I'm trying to figure this out myself. I have a tendency to spec out in most categories b/c I want to futureproof (My last home-built rig has been my primary for the past 8 years). I'm in a similar boat for usage, with maybe a different landscape: work (many SSH/terminal windows, RDP, coding/IDE, VMs), a million browser tabs open, and the occasional game. To give you an idea of how much I keep open at a time... I currently have 16GB of RAM and it's @ 92% utilization.

The Barefeats bench for the i5 & i7 are close enough for single core usage, but the latter crushes multi-core. Still unsure...

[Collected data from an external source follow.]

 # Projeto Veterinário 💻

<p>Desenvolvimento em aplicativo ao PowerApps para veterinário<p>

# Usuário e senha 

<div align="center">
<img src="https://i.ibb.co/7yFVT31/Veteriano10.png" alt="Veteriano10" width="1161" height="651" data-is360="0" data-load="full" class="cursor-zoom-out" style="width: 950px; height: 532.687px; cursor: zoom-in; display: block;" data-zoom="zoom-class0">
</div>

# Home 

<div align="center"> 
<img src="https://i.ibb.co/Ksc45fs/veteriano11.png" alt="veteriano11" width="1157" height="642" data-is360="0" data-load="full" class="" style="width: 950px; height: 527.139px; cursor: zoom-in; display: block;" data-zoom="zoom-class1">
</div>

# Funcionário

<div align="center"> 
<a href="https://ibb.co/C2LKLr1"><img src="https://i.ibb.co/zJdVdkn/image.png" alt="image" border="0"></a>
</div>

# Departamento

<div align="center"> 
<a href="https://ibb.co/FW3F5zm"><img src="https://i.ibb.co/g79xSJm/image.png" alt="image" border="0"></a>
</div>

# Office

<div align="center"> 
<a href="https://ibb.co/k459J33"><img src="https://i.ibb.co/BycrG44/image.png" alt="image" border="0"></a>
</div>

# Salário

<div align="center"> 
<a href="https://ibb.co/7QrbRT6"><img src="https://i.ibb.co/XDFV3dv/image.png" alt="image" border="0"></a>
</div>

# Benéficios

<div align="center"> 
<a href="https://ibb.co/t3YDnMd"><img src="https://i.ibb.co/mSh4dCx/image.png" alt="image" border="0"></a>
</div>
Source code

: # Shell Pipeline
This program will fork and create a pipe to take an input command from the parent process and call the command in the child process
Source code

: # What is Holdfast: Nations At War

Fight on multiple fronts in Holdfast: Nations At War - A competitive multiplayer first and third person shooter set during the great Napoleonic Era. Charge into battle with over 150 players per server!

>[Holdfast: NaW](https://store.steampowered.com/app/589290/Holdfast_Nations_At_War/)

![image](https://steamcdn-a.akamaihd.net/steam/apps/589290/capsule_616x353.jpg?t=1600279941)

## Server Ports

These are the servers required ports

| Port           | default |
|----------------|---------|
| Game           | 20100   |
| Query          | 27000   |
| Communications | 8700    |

Well, are you planning to do a lot of multi threaded things that could take a significant amount of time to finish?
If you can't tell now, you can take the i7 just to be sure or go with the option to upgrade the CPU somewhen down the road.
Of the things you listed, only VMs have the potential of benefitting greatly from multithreading, but it depends largely of what you are doing within these VMs. Compiling can benefit as well, but it also depends very much on what kind of coding you are doing. Since we use dedicated regression test servers for integration tests and upwards, I never compile huge projects locally.
Other common reasons to get big multithreaded performance are rendering and compressing/decompressing or encoding/decoding. If you don't do these things on a relevant scale, I'd rather go with the i5.
 
Well, are you planning to do a lot of multi threaded things that could take a significant amount of time to finish?
If you can't tell now, you can take the i7 just to be sure or go with the option to upgrade the CPU somewhen down the road.
Of the things you listed, only VMs have the potential of benefitting greatly from multithreading, but it depends largely of what you are doing within these VMs. Compiling can benefit as well, but it also depends very much on what kind of coding you are doing. Since we use dedicated regression test servers for integration tests and upwards, I never compile huge projects locally.
Other common reasons to get big multithreaded performance are rendering and compressing/decompressing or encoding/decoding. If you don't do these things on a relevant scale, I'd rather go with the i5.

I do the occasional handbrake encoding from ISO, but I don't expect that to finish in a timely manner (usually a scripted night job). Coding is iOS & RoR, small scale though. I have an enterprise VM environment, but I like to have my own for a few uses. Some of my VM as of late are for: pentesting, threat sandbox, CM recipe targets, and various R&D.